Figure 1.

Generation of induced neural stem cells harboring Spon1. (A) Cell morphology changed after mouse Octamer-binding transcription factor 4 (Oct4) infection. The left panel shows mouse fibroblasts used as parent cells before infection. The middle panel shows Oct4-infected cells 8 days after infection. The right panel shows NSC-like morphology 21 days after infection. Scale bar: 100 μm (B) Schematic drawing of lentiviral vector encoding full length of Spon1. A V5 tag was linked to the open reading frame (ORF). (C) Genotyping of integration of exogenous Spon1 (exo Spon1) in iNSC-Spon1. (D,E) The expression of the mouse Spon1 gene by qRT-PCR. Exogenous Spon1 (exo Spon1) in iNSC-Spon1 (D). Endogenous Spon1 (endo Spon1) gene expression was also quantified by qRT-PCR (E).
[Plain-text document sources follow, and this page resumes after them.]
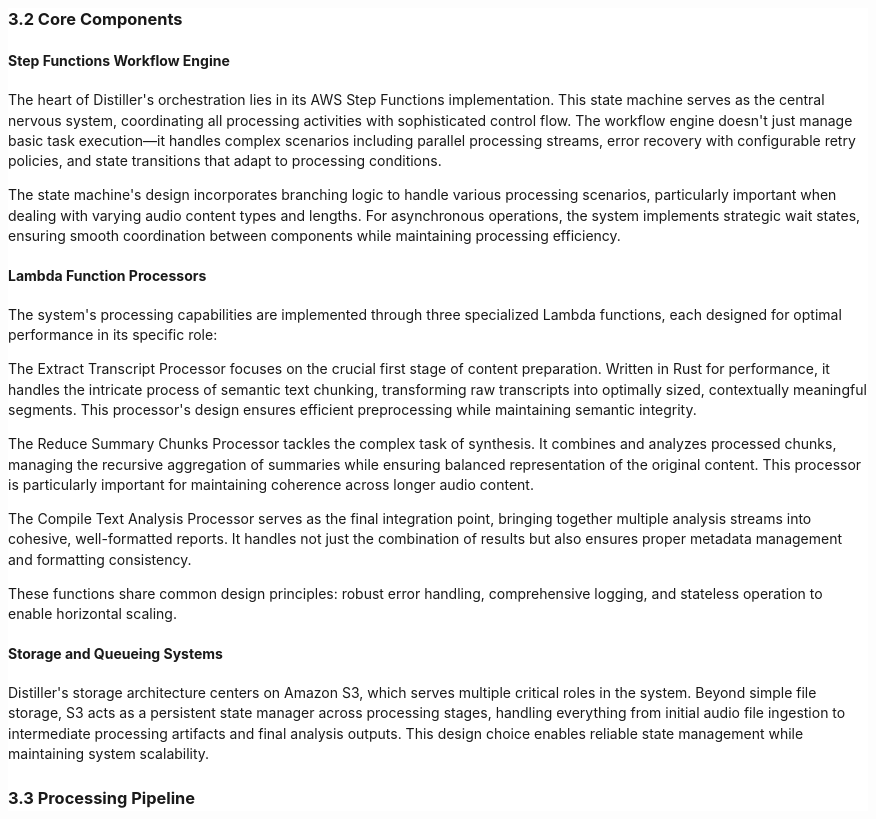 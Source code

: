 ### 3.2 Core Components

#### Step Functions Workflow Engine

The heart of Distiller's orchestration lies in its AWS Step Functions
implementation. This state machine serves as the central nervous system,
coordinating all processing activities with sophisticated control flow. The
workflow engine doesn't just manage basic task execution—it handles complex
scenarios including parallel processing streams, error recovery with
configurable retry policies, and state transitions that adapt to processing
conditions.

The state machine's design incorporates branching logic to handle various
processing scenarios, particularly important when dealing with varying audio
content types and lengths. For asynchronous operations, the system implements
strategic wait states, ensuring smooth coordination between components while
maintaining processing efficiency.

#### Lambda Function Processors

The system's processing capabilities are implemented through three specialized
Lambda functions, each designed for optimal performance in its specific role:

The Extract Transcript Processor focuses on the crucial first stage of content
preparation. Written in Rust for performance, it handles the intricate process
of semantic text chunking, transforming raw transcripts into optimally sized,
contextually meaningful segments. This processor's design ensures efficient
preprocessing while maintaining semantic integrity.

The Reduce Summary Chunks Processor tackles the complex task of synthesis. It
combines and analyzes processed chunks, managing the recursive aggregation of
summaries while ensuring balanced representation of the original content. This
processor is particularly important for maintaining coherence across longer
audio content.

The Compile Text Analysis Processor serves as the final integration point,
bringing together multiple analysis streams into cohesive, well-formatted
reports. It handles not just the combination of results but also ensures proper
metadata management and formatting consistency.

These functions share common design principles: robust error handling,
comprehensive logging, and stateless operation to enable horizontal scaling.

#### Storage and Queueing Systems

Distiller's storage architecture centers on Amazon S3, which serves multiple
critical roles in the system. Beyond simple file storage, S3 acts as a
persistent state manager across processing stages, handling everything from
initial audio file ingestion to intermediate processing artifacts and final
analysis outputs. This design choice enables reliable state management while
maintaining system scalability.

### 3.3 Processing Pipeline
Data are presented as mean ± SEM (n = 3). (F) Immunofluorescence images of ectopic expression of Spon1 in iNSC-Spon1. Anti-V5 antibody was used to detect V5-tagged Spon1. Scale bar: 50 μm (G) The expression of the NSC marker in engineered iNSCs using conventional PCR. Fibroblasts are parent cells of iNSCs and eNSCs are wild-type NSC. Gapdh is loading control. (H) Immunofluorescence images of NSC marker expression in iNSC-Spon1. Sox2 (Middle panel) and Nestin (Right panel) were co-stained and the nuclei were stained by Hoechst. The left panel is a merged image of Sox2, Nestin, and Hoechst. Scale bar: 100 μm.